• [EXERCISE DIRECTIONS]:
Copy out the data so that nothing differs from the original.

(Plain-text document sources)
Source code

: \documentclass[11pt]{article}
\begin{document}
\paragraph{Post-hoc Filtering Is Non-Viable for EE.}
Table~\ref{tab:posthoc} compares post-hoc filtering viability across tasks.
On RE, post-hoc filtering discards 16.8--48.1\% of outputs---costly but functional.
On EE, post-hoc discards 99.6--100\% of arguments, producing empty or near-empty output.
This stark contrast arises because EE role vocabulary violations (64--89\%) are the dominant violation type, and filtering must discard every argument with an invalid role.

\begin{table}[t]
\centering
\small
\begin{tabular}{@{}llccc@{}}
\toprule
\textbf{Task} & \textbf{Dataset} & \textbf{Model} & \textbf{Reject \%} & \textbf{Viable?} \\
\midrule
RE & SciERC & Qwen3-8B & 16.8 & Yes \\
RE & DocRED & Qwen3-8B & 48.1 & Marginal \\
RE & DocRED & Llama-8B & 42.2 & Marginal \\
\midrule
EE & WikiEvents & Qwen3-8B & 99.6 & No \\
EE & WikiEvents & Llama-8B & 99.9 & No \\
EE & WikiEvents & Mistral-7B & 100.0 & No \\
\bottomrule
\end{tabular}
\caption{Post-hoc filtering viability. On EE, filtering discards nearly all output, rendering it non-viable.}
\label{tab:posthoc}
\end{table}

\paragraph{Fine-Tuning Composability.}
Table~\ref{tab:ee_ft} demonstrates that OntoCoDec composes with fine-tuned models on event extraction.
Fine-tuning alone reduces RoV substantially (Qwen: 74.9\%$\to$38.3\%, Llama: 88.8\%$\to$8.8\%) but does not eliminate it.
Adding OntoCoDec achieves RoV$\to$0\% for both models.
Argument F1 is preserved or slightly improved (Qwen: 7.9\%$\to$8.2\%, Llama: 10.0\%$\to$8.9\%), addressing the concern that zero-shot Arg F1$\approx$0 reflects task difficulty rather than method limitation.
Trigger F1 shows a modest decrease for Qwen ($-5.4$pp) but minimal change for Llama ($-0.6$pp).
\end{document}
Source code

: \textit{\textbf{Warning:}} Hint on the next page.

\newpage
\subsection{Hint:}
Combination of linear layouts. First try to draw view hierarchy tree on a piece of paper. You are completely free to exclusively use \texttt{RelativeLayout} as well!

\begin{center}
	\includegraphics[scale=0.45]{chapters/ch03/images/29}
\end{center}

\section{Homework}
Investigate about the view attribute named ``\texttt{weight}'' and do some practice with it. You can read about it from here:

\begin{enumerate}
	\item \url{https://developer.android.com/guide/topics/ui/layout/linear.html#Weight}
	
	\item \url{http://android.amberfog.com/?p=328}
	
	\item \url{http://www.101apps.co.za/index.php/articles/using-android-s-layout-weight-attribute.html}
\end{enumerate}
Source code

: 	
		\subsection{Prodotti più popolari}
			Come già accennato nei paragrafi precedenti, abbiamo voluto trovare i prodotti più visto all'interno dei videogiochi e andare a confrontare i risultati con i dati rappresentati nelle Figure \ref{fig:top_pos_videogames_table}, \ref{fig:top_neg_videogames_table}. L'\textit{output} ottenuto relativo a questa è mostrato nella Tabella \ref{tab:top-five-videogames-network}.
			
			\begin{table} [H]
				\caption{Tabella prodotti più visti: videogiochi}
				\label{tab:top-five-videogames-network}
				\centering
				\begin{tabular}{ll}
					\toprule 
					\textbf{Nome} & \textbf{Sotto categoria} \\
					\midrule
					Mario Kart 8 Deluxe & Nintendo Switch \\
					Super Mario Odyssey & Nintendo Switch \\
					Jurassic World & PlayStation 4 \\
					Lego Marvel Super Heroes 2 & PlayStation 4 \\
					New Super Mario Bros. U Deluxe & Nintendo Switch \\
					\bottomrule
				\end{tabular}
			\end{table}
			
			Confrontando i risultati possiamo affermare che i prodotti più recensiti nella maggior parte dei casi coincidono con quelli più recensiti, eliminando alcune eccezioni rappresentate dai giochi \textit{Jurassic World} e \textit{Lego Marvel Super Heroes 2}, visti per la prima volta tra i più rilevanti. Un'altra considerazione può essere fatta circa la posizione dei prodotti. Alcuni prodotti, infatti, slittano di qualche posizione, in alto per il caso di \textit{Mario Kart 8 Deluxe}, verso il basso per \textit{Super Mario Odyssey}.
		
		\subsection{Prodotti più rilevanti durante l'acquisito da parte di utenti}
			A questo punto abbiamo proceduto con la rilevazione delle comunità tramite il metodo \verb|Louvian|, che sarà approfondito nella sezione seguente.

• [OUTPUT BELOW]:
Source code

: \documentclass[11pt]{article}
\begin{document}
\paragraph{Post-hoc Filtering Is Non-Viable for EE.}
Table~\ref{tab:posthoc} compares post-hoc filtering viability across tasks.
On RE, post-hoc filtering discards 16.8--48.1\% of outputs---costly but functional.
On EE, post-hoc discards 99.6--100\% of arguments, producing empty or near-empty output.
This stark contrast arises because EE role vocabulary violations (64--89\%) are the dominant violation type, and filtering must discard every argument with an invalid role.

\begin{table}[t]
\centering
\small
\begin{tabular}{@{}llccc@{}}
\toprule
\textbf{Task} & \textbf{Dataset} & \textbf{Model} & \textbf{Reject \%} & \textbf{Viable?} \\
\midrule
RE & SciERC & Qwen3-8B & 16.8 & Yes \\
RE & DocRED & Qwen3-8B & 48.1 & Marginal \\
RE & DocRED & Llama-8B & 42.2 & Marginal \\
\midrule
EE & WikiEvents & Qwen3-8B & 99.6 & No \\
EE & WikiEvents & Llama-8B & 99.9 & No \\
EE & WikiEvents & Mistral-7B & 100.0 & No \\
\bottomrule
\end{tabular}
\caption{Post-hoc filtering viability. On EE, filtering discards nearly all output, rendering it non-viable.}
\label{tab:posthoc}
\end{table}

\paragraph{Fine-Tuning Composability.}
Table~\ref{tab:ee_ft} demonstrates that OntoCoDec composes with fine-tuned models on event extraction.
Fine-tuning alone reduces RoV substantially (Qwen: 74.9\%$\to$38.3\%, Llama: 88.8\%$\to$8.8\%) but does not eliminate it.
Adding OntoCoDec achieves RoV$\to$0\% for both models.
Argument F1 is preserved or slightly improved (Qwen: 7.9\%$\to$8.2\%, Llama: 10.0\%$\to$8.9\%), addressing the concern that zero-shot Arg F1$\approx$0 reflects task difficulty rather than method limitation.
Trigger F1 shows a modest decrease for Qwen ($-5.4$pp) but minimal change for Llama ($-0.6$pp).
\end{document}
Source code

: \textit{\textbf{Warning:}} Hint on the next page.

\newpage
\subsection{Hint:}
Combination of linear layouts. First try to draw view hierarchy tree on a piece of paper. You are completely free to exclusively use \texttt{RelativeLayout} as well!

\begin{center}
	\includegraphics[scale=0.45]{chapters/ch03/images/29}
\end{center}

\section{Homework}
Investigate about the view attribute named ``\texttt{weight}'' and do some practice with it. You can read about it from here:

\begin{enumerate}
	\item \url{https://developer.android.com/guide/topics/ui/layout/linear.html#Weight}
	
	\item \url{http://android.amberfog.com/?p=328}
	
	\item \url{http://www.101apps.co.za/index.php/articles/using-android-s-layout-weight-attribute.html}
\end{enumerate}
Source code

: 	
		\subsection{Prodotti più popolari}
			Come già accennato nei paragrafi precedenti, abbiamo voluto trovare i prodotti più visto all'interno dei videogiochi e andare a confrontare i risultati con i dati rappresentati nelle Figure \ref{fig:top_pos_videogames_table}, \ref{fig:top_neg_videogames_table}. L'\textit{output} ottenuto relativo a questa è mostrato nella Tabella \ref{tab:top-five-videogames-network}.
			
			\begin{table} [H]
				\caption{Tabella prodotti più visti: videogiochi}
				\label{tab:top-five-videogames-network}
				\centering
				\begin{tabular}{ll}
					\toprule 
					\textbf{Nome} & \textbf{Sotto categoria} \\
					\midrule
					Mario Kart 8 Deluxe & Nintendo Switch \\
					Super Mario Odyssey & Nintendo Switch \\
					Jurassic World & PlayStation 4 \\
					Lego Marvel Super Heroes 2 & PlayStation 4 \\
					New Super Mario Bros. U Deluxe & Nintendo Switch \\
					\bottomrule
				\end{tabular}
			\end{table}
			
			Confrontando i risultati possiamo affermare che i prodotti più recensiti nella maggior parte dei casi coincidono con quelli più recensiti, eliminando alcune eccezioni rappresentate dai giochi \textit{Jurassic World} e \textit{Lego Marvel Super Heroes 2}, visti per la prima volta tra i più rilevanti. Un'altra considerazione può essere fatta circa la posizione dei prodotti. Alcuni prodotti, infatti, slittano di qualche posizione, in alto per il caso di \textit{Mario Kart 8 Deluxe}, verso il basso per \textit{Super Mario Odyssey}.
		
		\subsection{Prodotti più rilevanti durante l'acquisito da parte di utenti}
			A questo punto abbiamo proceduto con la rilevazione delle comunità tramite il metodo \verb|Louvian|, che sarà approfondito nella sezione seguente.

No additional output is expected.